Aunque la intención original de Obama era que el proyecto contara con el apoyo de demócratas y republicanos, sólo tres senadores republicanos votaron a favor, junto con 55 demócratas y dos independientes.

Esta nueva ley representa una nueva victoria legislativa para Obama, según el corresponsal en Washington de la BBC, Paul Adams, que se suma a la conseguida en marzo con la aprobación de la reforma sanitaria.

Con la mirada puesta en las elecciones legislativas de noviembre, el portavoz de la Casa Blanca, Robert Gibbs, dijo que los demócratas podrán esgrimir esta reforma ante el electorado.

Sin embargo, Adams apuntó que si se tienen en cuenta las encuestas será difícil que los demócratas puedan capitalizar esta nueva ley: el 71% de los sondeados dijeron conocer poco o nada sobre la reforma.

"Esta aparente falta de comprensión sobre una norma tan importante", señaló Adams, "puede indicar que la conexión que existe entre el mundo arcano de la política en Washington y la realidad del hombre de la calle es muy tenue".

¿Qué cambiará con esta ley?

La reforma crea cientos de obligaciones para las agencias de calificación, los bancos y fondos de inversión de alto riesgo.

Agencia de protección al consumidor

La ley crea una oficina especial para el manejo de las relaciones entre la banca y su cliente, que funcionará como defensora de la ciudadanía. Esa agencia se encargará de velar por que se cumpla el deseo del presidente Obama de que los contratos de préstamo y tarjetas de crédito, se redacten en un “lenguaje que todos puedan entender” y prestará asistencia a quienes hayan sido víctimas de prestamistas inescrupulosos. Además supervisará que los bancos no cobren altos porcentajes a los negocios por transacciones hechas con tarjetas de crédito.

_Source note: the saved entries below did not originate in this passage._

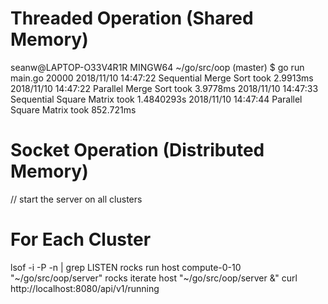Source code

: # Threaded Operation (Shared Memory)

seanw@LAPTOP-O33V4R1R MINGW64 ~/go/src/oop (master)
$ go run main.go 20000
2018/11/10 14:47:22 Sequential Merge Sort took 2.9913ms
2018/11/10 14:47:22 Parallel Merge Sort took 3.9778ms
2018/11/10 14:47:33 Sequential Square Matrix took 1.4840293s
2018/11/10 14:47:44 Parallel Square Matrix took 852.721ms

# Socket Operation (Distributed Memory)

// start the server on all clusters

# For Each Cluster
lsof -i -P -n | grep LISTEN
rocks run host compute-0-10 "~/go/src/oop/server"
rocks iterate host "~/go/src/oop/server &"
curl http://localhost:8080/api/v1/running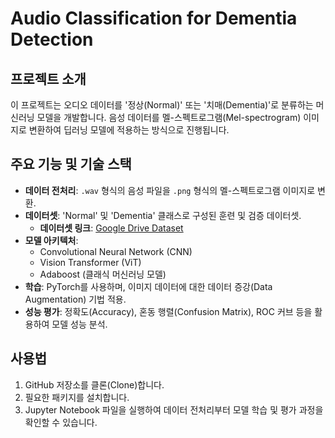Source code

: # Audio Classification for Dementia Detection

## 프로젝트 소개
이 프로젝트는 오디오 데이터를 '정상(Normal)' 또는 '치매(Dementia)'로 분류하는 머신러닝 모델을 개발합니다. 음성 데이터를 멜-스펙트로그램(Mel-spectrogram) 이미지로 변환하여 딥러닝 모델에 적용하는 방식으로 진행됩니다.

## 주요 기능 및 기술 스택
- **데이터 전처리**: `.wav` 형식의 음성 파일을 `.png` 형식의 멜-스펙트로그램 이미지로 변환.
- **데이터셋**: 'Normal' 및 'Dementia' 클래스로 구성된 훈련 및 검증 데이터셋.
    - **데이터셋 링크**: [Google Drive Dataset](https://drive.google.com/drive/folders/14w2K2GedTDCQUrcLqzZk6rhBrCFX1uCD?usp=drive_link)
- **모델 아키텍처**:
    - Convolutional Neural Network (CNN)
    - Vision Transformer (ViT)
    - Adaboost (클래식 머신러닝 모델)
- **학습**: PyTorch를 사용하며, 이미지 데이터에 대한 데이터 증강(Data Augmentation) 기법 적용.
- **성능 평가**: 정확도(Accuracy), 혼동 행렬(Confusion Matrix), ROC 커브 등을 활용하여 모델 성능 분석.

## 사용법
1. GitHub 저장소를 클론(Clone)합니다.
2. 필요한 패키지를 설치합니다.
3. Jupyter Notebook 파일을 실행하여 데이터 전처리부터 모델 학습 및 평가 과정을 확인할 수 있습니다.
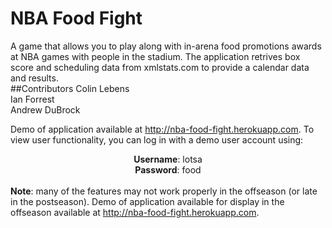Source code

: NBA Food Fight
=================

A game that allows you to play along with in-arena food promotions awards at NBA games with people in the stadium. The application retrives box score and scheduling data from xmlstats.com to provide a calendar data and results.
<br />
##Contributors
Colin Lebens<br />
Ian Forrest<br />
Andrew DuBrock<br />


Demo of application available at <a href="http://nba-food-fight.herokuapp.com">http://nba-food-fight.herokuapp.com</a>. To view user functionality, you can log in with a demo user account using:  <br /> <div style="text-align:center"> **Username**: lotsa<br /> **Password**: food </div> <br />
**Note**: many of the features may not work properly in the offseason (or late in the postseason). Demo of application available for display in the offseason available at <a href="http://nba-food-fight.herokuapp.com">http://nba-food-fight.herokuapp.com</a>. 
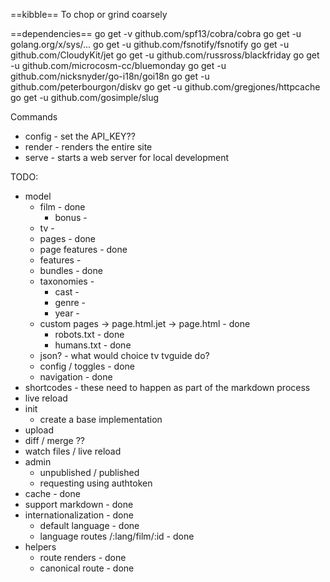 ==kibble==
To chop or grind coarsely

==dependencies==
go get -v github.com/spf13/cobra/cobra
go get -u golang.org/x/sys/...
go get -u github.com/fsnotify/fsnotify
go get -u github.com/CloudyKit/jet
go get -u github.com/russross/blackfriday
go get -u github.com/microcosm-cc/bluemonday
go get -u github.com/nicksnyder/go-i18n/goi18n
go get -u github.com/peterbourgon/diskv
go get -u github.com/gregjones/httpcache
go get -u github.com/gosimple/slug

Commands
 - config - set the API_KEY??
 - render - renders the entire site
 - serve - starts a web server for local development

TODO:
 * model
    * film - done
      * bonus -
    * tv -
    * pages - done
    * page features - done
    * features -
    * bundles - done
    * taxonomies -
      * cast -
      * genre -
      * year -
    * custom pages -> page.html.jet -> page.html - done
      * robots.txt - done
      * humans.txt - done
    * json? - what would choice tv tvguide do?
    * config / toggles - done
    * navigation - done
 * shortcodes - these need to happen as part of the markdown process
 * live reload
 * init
    * create a base implementation
 * upload
 * diff / merge ??
 * watch files / live reload
 * admin
    * unpublished / published
    * requesting using authtoken
 * cache - done
 * support markdown - done
 * internationalization - done
    * default language - done
    * language routes /:lang/film/:id - done
 * helpers
    * route renders - done
    * canonical route - done

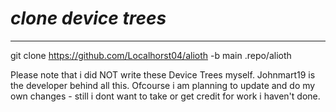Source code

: # _clone device trees_ #
__________________________
git clone https://github.com/Localhorst04/alioth -b main .repo/alioth


Please note that i did NOT write these Device Trees myself. Johnmart19 is the developer behind all this.
Ofcourse i am planning to update and do my own changes - still i dont want to take or get credit for work i haven't done.
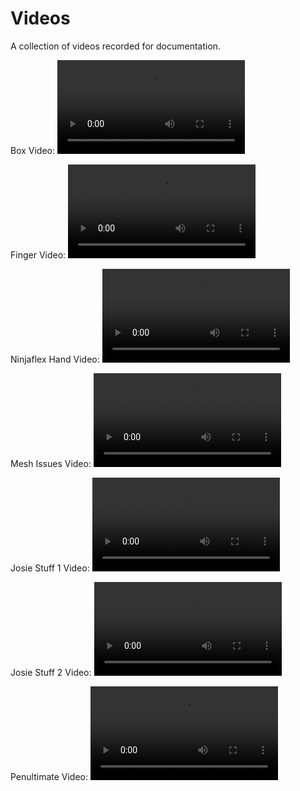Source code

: # Videos

A collection of videos recorded for documentation.

Box Video:
![Box Video](/Videos/2022-02-09_Box-mp4.mp4)

Finger Video:
![Finger Video](/Videos/2022-02-09_Finger-mp4.mp4)

Ninjaflex Hand Video:
![Ninjaflex Hand Video](/Videos/2022-02-14_NinjaflexHand-mp4.mp4)

Mesh Issues Video:
![Mesh Issues Video](/Videos/2022-02-25_MeshIssues-mp4.mp4)

Josie Stuff 1 Video:
![Josie Stuff 1 Video](/Videos/2022-03-01_JosieStuff-mp4.mp4)

Josie Stuff 2 Video:
![Josie Stuff 2 Video](/Videos/2022-03-01_JosieStuff-2-mp4.mp4)

Penultimate Video:
![Penultimate Video](/Videos/2022-06-03_Penultimate-mp4.mp4)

Las agencias de préstamos no podrán otorgar hipotecas o préstamos que los beneficiarios no puedan pagar y se les impedirá aumentar las tasas de interés a clientes que hayan calificado para niveles menores. Los consumidores también quedarán protegidos de altas penalidades por recibir préstamos o por su pago temprano.

Mercados derivados

Uno de los principales aspectos de la ley es que obliga a las instituciones financieras a reportar todas las operaciones que realizan en el mercado de derivados. Son transacciones que se calculan en US$ 600 mil millones anuales que actualmente no cuentan con supervisión y en donde empezaron los problemas que generaron la crisis del 2007-08. Ese mercado quedará ahora bajo la supervisión de las autoridades reguladoras, lo que permitirá detectar problemas antes de que afecten la salud de la economía. Las instituciones que participen en ese mercado deberán garantizar que sus fondos cubren las operaciones que realizan.

No más rescates financieros

El gobierno federal tendrá ahora la autoridad para intervenir y eventualmente liquidar bancos y otras instituciones que confronten problemas, en vez de prestarles asistencia con fondos públicos como se había venido haciendo antes de la crisis del 2008.

Además el programa de préstamos de emergencia de la Reserva Federal, equivalente al Banco Central, será auditado para conocer el destino de los fondos usados para apuntalar instituciones financieras afectadas por la crisis.

Agencias de calificación de crédito

Las oficinas que se encargan de evaluar el crédito no podrán beneficiarse financieramente de su respaldo inversiones que se consideren de alto riesgo y deberán responder en caso de que estas sean fallidas.

Nuevos controles harán que esas agencias deban responder por la confiabilidad de sus informes, en caso de que las inversiones que han recomendado demuestren no ser lo ventajosa o confiables que puedan haber dicho que eran, al punto que los inversionistas podrán presentar demandas judiciales a las empresas que hayan presentado información maquillada u ocultado detalles sobre programas considerados riesgosos.